Articolo uscito sulla rivista cesenate di cultura e politica “La Parola” nel numero di giugno 2015.
Sembra ormai lontano quel pomeriggio del 23 Maggio 1992 in cui Giovanni Falcone, di ritorno da Roma, città nella quale dirigeva per conto del Ministero di Grazia e Giustizia la sezione “affari penali”, venne ucciso assieme a tre carabinieri della scorta e alla moglie, in quella che è oggi conosciuta come la strage di Capaci.
Noi, Giovani Democratici, abbiamo voluto commemorare questa giornata con un’iniziativa incentrata proprio sul tema delle mafie in Italia e in Emilia-Romagna.
Importante è stata la collaborazione delle associazioni locali, che si impegnano attivamente per contrastare queste organizzazioni nella nostra Regione. Perché ricordiamoci bene che la mafia non è un problema solo meridionale. Si sente dire spesso che la mafia del nord è una mafia discreta, in giacca e cravatta, che non uccide, non sequestra, insomma una mafia di cui è più facile ricordare gli eroi che l’hanno combattuta piuttosto che parlare di inchieste. Ma le ultime indagini, che hanno portato all’arresto di 117 persone, ci dimostrano, invece, come vi sia un importante radicamento mafioso anche in Emilia-Romagna.
Il settore principe di investimento della criminalità organizzata nel nostro territorio è il gioco d’azzardo, soprattutto attraverso slot machine e video lottery. Senza ovviamente tralasciare il settore turistico che per tutta la riviera romagnola è sinonimo di ricchezza ma, purtroppo, anche di infiltrazioni mafiose.
Ha partecipato all’iniziativa Franca Imbergamo, magistrato della procura nazionale antimafia, facendoci capire come ancora oggi non siamo riusciti a liberarci dal buco nero delle stragi degli anni ’80 e ’90, di cui non si conoscono ancora tutti i mandanti.

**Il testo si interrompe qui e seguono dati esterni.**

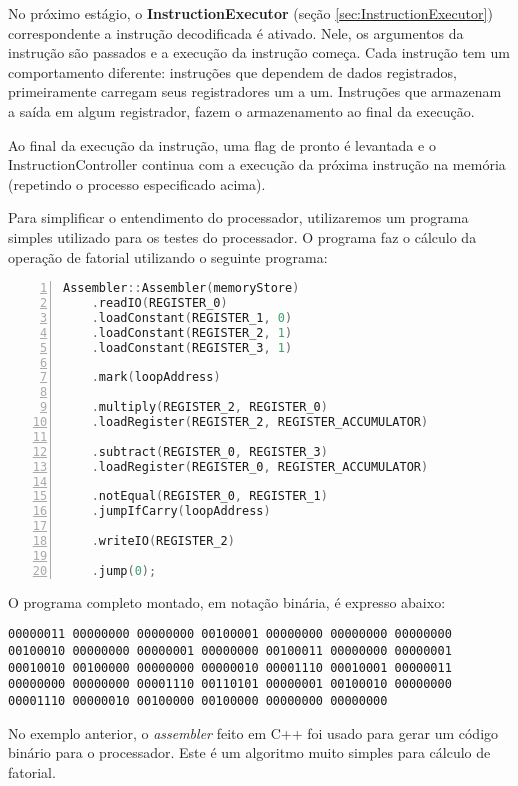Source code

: \documentclass[11pt]{report}
\begin{document}
No próximo estágio, o \textbf{InstructionExecutor} (seção \ref{sec:InstructionExecutor}) correspondente a instrução decodificada é ativado. Nele, os argumentos da instrução são passados e a execução da instrução começa. Cada instrução tem um comportamento diferente: instruções que dependem de dados registrados, primeiramente carregam seus registradores um a um. Instruções que armazenam a saída em algum registrador, fazem o armazenamento ao final da execução.

Ao final da execução da instrução, uma flag de pronto é levantada e o InstructionController continua com a execução da próxima instrução na memória (repetindo o processo especificado acima).

Para simplificar o entendimento do processador, utilizaremos um programa simples utilizado para os testes do processador. O programa faz o cálculo da operação de fatorial utilizando o seguinte programa:

\begin{lstlisting}[language=C++,caption={Exemplo de código utilizado pelo Assembler},stepnumber=1,numbers=left,showlines=true]
Assembler::Assembler(memoryStore)
	.readIO(REGISTER_0)
	.loadConstant(REGISTER_1, 0)
	.loadConstant(REGISTER_2, 1)
	.loadConstant(REGISTER_3, 1)

	.mark(loopAddress)

	.multiply(REGISTER_2, REGISTER_0)
	.loadRegister(REGISTER_2, REGISTER_ACCUMULATOR)

	.subtract(REGISTER_0, REGISTER_3)
	.loadRegister(REGISTER_0, REGISTER_ACCUMULATOR)

	.notEqual(REGISTER_0, REGISTER_1)
	.jumpIfCarry(loopAddress)

	.writeIO(REGISTER_2)

	.jump(0);
\end{lstlisting}

O programa completo montado, em notação binária, é expresso abaixo:

\begin{lstlisting}[breakatwhitespace=true,breakindent=0em,breaklines=true]
00000011 00000000 00000000 00100001 00000000 00000000 00000000 00100010 00000000 00000001 00000000 00100011 00000000 00000001 00010010 00100000 00000000 00000010 00001110 00010001 00000011 00000000 00000000 00001110 00110101 00000001 00100010 00000000 00001110 00000010 00100000 00100000 00000000 00000000 
\end{lstlisting}

No exemplo anterior, o \emph{assembler} feito em C++ foi usado para gerar um código binário para o processador. Este é um algoritmo muito simples para cálculo de fatorial.
\end{document}
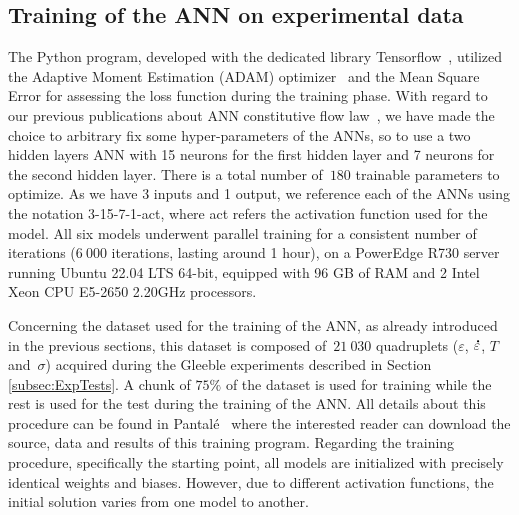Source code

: \documentclass[algorithms,article,submit,pdftex,oneauthors]{Definitions/mdpi}
\DeclareRobustCommand{\mdot}[1]{\accentset{\mbox{\bfseries .}}{#1}}
\begin{document}
\subsection{Training of the ANN on experimental data}\label{subsec:train}

The Python program, developed with the dedicated library Tensorflow~\cite{Tensorflow-2015}, utilized the Adaptive Moment Estimation (ADAM) optimizer~\cite{Kingma-2015-AMS} and the Mean Square Error for assessing the loss function during the training phase.
With regard to our previous publications about ANN constitutive flow law~\cite{Pantale-2021-EIN}, we have made the choice to arbitrary fix some hyper-parameters of the ANNs, so to use a two hidden layers ANN with 15 neurons for the first hidden layer and 7 neurons for the second hidden layer.
There is a total number of~$180$ trainable parameters to optimize.
As we have 3 inputs and 1 output, we reference each of the ANNs using the notation 3-15-7-1-act, where act refers the activation function used for the model.
All six models underwent parallel training for a consistent number of iterations ($6~000$ iterations, lasting around 1 hour), on a PowerEdge R730 server running Ubuntu 22.04 LTS 64-bit, equipped with 96 GB of RAM and 2 Intel Xeon CPU E5-2650 2.20GHz processors.

Concerning the dataset used for the training of the ANN, as already introduced in the previous sections, this dataset is composed of~$21~030$ quadruplets ($\varepsilon$, $\mdot{\varepsilon}$, $T$ and~$\sigma$) acquired during the Gleeble experiments described in Section \ref{subsec:ExpTests}.
A chunk of $75\%$ of the dataset is used for training while the rest is used for the test during the training of the ANN.
All details about this procedure can be found in Pantalé~\cite{Pantale-2023-SSF} where the interested reader can download the source, data and results of this training program.
Regarding the training procedure, specifically the starting point, all models are initialized with precisely identical weights and biases.
However, due to different activation functions, the initial solution varies from one model to another.
\end{document}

Soprattutto non si è ancora potuti risalire ai mandanti istituzionali, cioè coloro che all’interno delle istituzioni, con omissioni ma anche con azioni positive, hanno permesso questa scia di sangue. Questo è ancora oggi un paese che continua a navigare sui ricatti, perché quando i buchi neri non vengono chiariti e non si affrontano i nodi fondamentali del perché sia successo, è chiaro che alle spalle si crea un nuovo sistema di complicità e di ricatti che pesa sulla nostra democrazia. E che democrazia è se non riesce ad affrontare la realtà? La ricerca di verità e giustizia è un’esigenza primaria per chi voglia affrontare un vero rinnovamento di questo paese, altrimenti continueremo a vivere con questo gioco feudale.
Quello che corriamo oggi nella società civile è un’overdose di parole senza la capacità di un ragionamento concreto sia da parte della magistratura che delle istituzioni. Ma c’è qualcosa che si può ancora fare in questo paese, chiedersi se sia arrivato il momento di riflettere su questa delega in bianco data alla magistratura, che ha sulle spalle una grande responsabilità, e iniziare a riflettere sulla possibilità di creare una commissione di inchiesta sulle stragi degli anni ‘90 perché ci sono livelli di responsabilità politica a cui la magistratura non potrà mai attingere, perché non può processare lo Stato, ma dovrebbe essere lo Stato che guarda dentro a se stesso.